School of Software, Henan Polytechnic University, Jiaozuo, 454003, China.
BMC Bioinformatics. 2023 Mar 6;24(1):80. doi: 10.1186/s12859-023-05216-0.
Many studies have shown that structural variations (SVs) strongly impact human disease. As a common type of SV, insertions are usually associated with genetic diseases. Therefore, accurately detecting insertions is of great significance. Although many methods for detecting insertions have been proposed, these methods often generate some errors and miss some variants. Hence, accurately detecting insertions remains a challenging task.
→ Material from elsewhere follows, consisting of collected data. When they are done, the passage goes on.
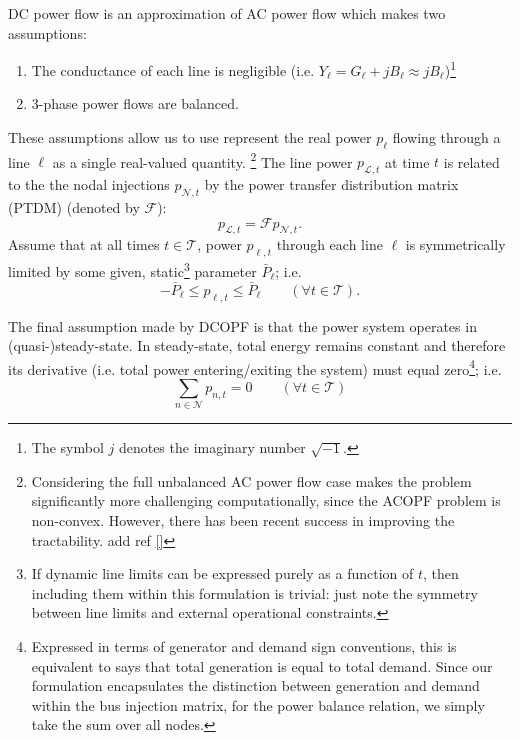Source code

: \documentclass[journal,11pt]{IEEEtran}
\renewcommand{\L}{\mathcal{L}}
\newcommand{\T}{\mathcal{T}}
\newcommand{\N}{\mathcal{N}}
\begin{document}
DC power flow is an approximation of AC power flow which makes two assumptions:
\begin{enumerate}
  \item The conductance of each line is negligible (i.e. $Y_{\ell} = G_\ell + j B_\ell \approx j B_\ell$)\footnote{
    The symbol $j$ denotes the imaginary number $\sqrt{-1}$.
  }
  \item 3-phase power flows are balanced.
\end{enumerate}

These assumptions allow us to use represent the real power $p_{\ell}$ flowing through a line $\ell$ as a single
real-valued quantity.  \footnote{
  Considering the full unbalanced AC power flow case makes the problem significantly more
  challenging computationally, since the ACOPF problem is non-convex. However, there has been recent success in
  improving the tractability. add ref \ref{}
} The line power $p_{\L, t}$ at time $t$ is related to the the nodal injections $p_{\N,t}$ by the power transfer
distribution matrix (PTDM) (denoted by $\mathcal{F}$):
\begin{equation}
  p_{\L, t} = \mathcal{F} p_{\N, t}.
\end{equation}
Assume that at all times $t\in\T$, power $p_{\ell,t}$ through each line $\ell$ is symmetrically limited by some given, 
static\footnote{
  If dynamic line limits can be expressed purely as a function of $t$, then including them within this formulation
  is trivial: just note the symmetry between line limits and external operational constraints.
}
parameter $\bar{P}_\ell$; i.e.
\begin{equation}
  -\bar{P}_\ell \leq p_{\ell,t} \leq \bar{P}_\ell  \qquad (\forall t\in\T).
\end{equation}



The final assumption made by DCOPF is that the power system operates in (quasi-)steady-state. In steady-state,
total energy remains constant and therefore its derivative (i.e. total power entering/exiting the system) must equal zero\footnote{
  Expressed in terms of generator and demand sign conventions, this is equivalent to says that total generation is equal to total demand.
  Since our formulation encapsulates the distinction between generation and demand within the bus injection matrix, for the power balance
  relation, we simply take the sum over all nodes.
}; i.e.
\begin{equation}
  \sum_{n\in\N} p_{n, t} = 0  \qquad (\forall t \in \T)
  \label{eq:nodal-power}
\end{equation}
\end{document}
In this paper, we propose a method named INSnet to detect insertions using a deep learning network. First, INSnet divides the reference genome into continuous sub-regions and takes five features for each locus through alignments between long reads and the reference genome. Next, INSnet uses a depthwise separable convolutional network. The convolution operation extracts informative features through spatial information and channel information. INSnet uses two attention mechanisms, the convolutional block attention module (CBAM) and efficient channel attention (ECA) to extract key alignment features in each sub-region. In order to capture the relationship between adjacent subregions, INSnet uses a gated recurrent unit (GRU) network to further extract more important SV signatures. After predicting whether a sub-region contains an insertion through the previous steps, INSnet determines the precise site and length of the insertion. The source code is available from GitHub at https://github.com/eioyuou/INSnet .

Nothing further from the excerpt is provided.